Real Racing 3 presents a mobile game that is graphically more akin to an Xbox 360 or PS3 title than most others, providing stunning visuals and fairly realistic handling. However, the third game in an already popular series, Real Racing 3 is the first to be offered as a free download, generating its income via freemium in-app purchases. Does the game’s constant money-begging negate any progress it makes in visuals, thus making the game entirely flawed?

Real Racing 3 Review

Graphics and Gameplay

From the outset, Real Racing 3 is the most aesthetically pleasing of Firemint’s deservedly popular racing series. The game offers graphics more reminiscent of home than handheld consoles, which look very impressive on the small screens of mobile devices. It’s no wonder that this title is often used to show off the graphics capability of new handsets like the Sony Xperia Z.

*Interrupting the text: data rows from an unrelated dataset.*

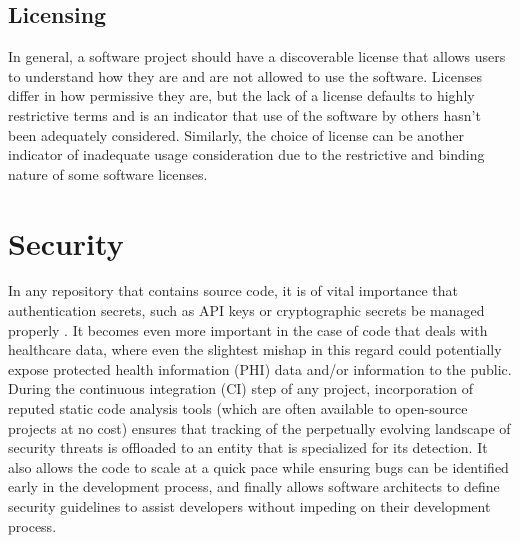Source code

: \documentclass{article}
\begin{document}
\subsection{Licensing}
In general, a software project should have a discoverable license that allows users to understand how they are and are not allowed to use the software. Licenses differ in how permissive they are, but the lack of a license defaults to highly restrictive terms and is an indicator that use of the software by others hasn’t been adequately considered. Similarly, the choice of license can be another indicator of inadequate usage consideration due to the restrictive and binding nature of some software licenses. 


\section{Security}
In any repository that contains source code, it is of vital importance that authentication secrets, such as API keys or cryptographic secrets be managed properly \cite{merkel_docker_nodate}. It becomes even more important in the case of code that deals with healthcare data, where even the slightest mishap in this regard could potentially expose protected health information (PHI) data and/or information to the public. During the continuous integration (CI) step of any project, incorporation of reputed static code analysis tools \cite{louridas_static_2006, ludwig_compiling_2017} (which are often available to open-source projects at no cost) ensures that tracking of the perpetually evolving landscape of security threats is offloaded to an entity that is specialized for its detection. It also allows the code to scale at a quick pace while ensuring bugs can be identified early in the development process, and finally allows software architects to define security guidelines to assist developers without impeding on their development process.
\end{document}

EA has worked hard to increase the “real” aspect of Real Racing 3, now providing fully licensed cars to race on real-world tracks such as Silverstone or the Indianapolis Motor Speedway. Each car definitely feels like it handles differently too, and car repairs must be made too when necessary. The motion controls are great, with braking, steering and traction control modifiable in-game, allowing players to personalise their driving style.

Real Racing 3 Review

The handling is realistic and accessible, making Real Racing 3 settle comfortably somewhere between arcade and simulator.

Instead of AI racing rivals, the game implements a multiplayer system called “time shift”, which works by recording the laps made by other players to then overlay on the player’s current race. This means you’re always racing against real people, just not in real-time.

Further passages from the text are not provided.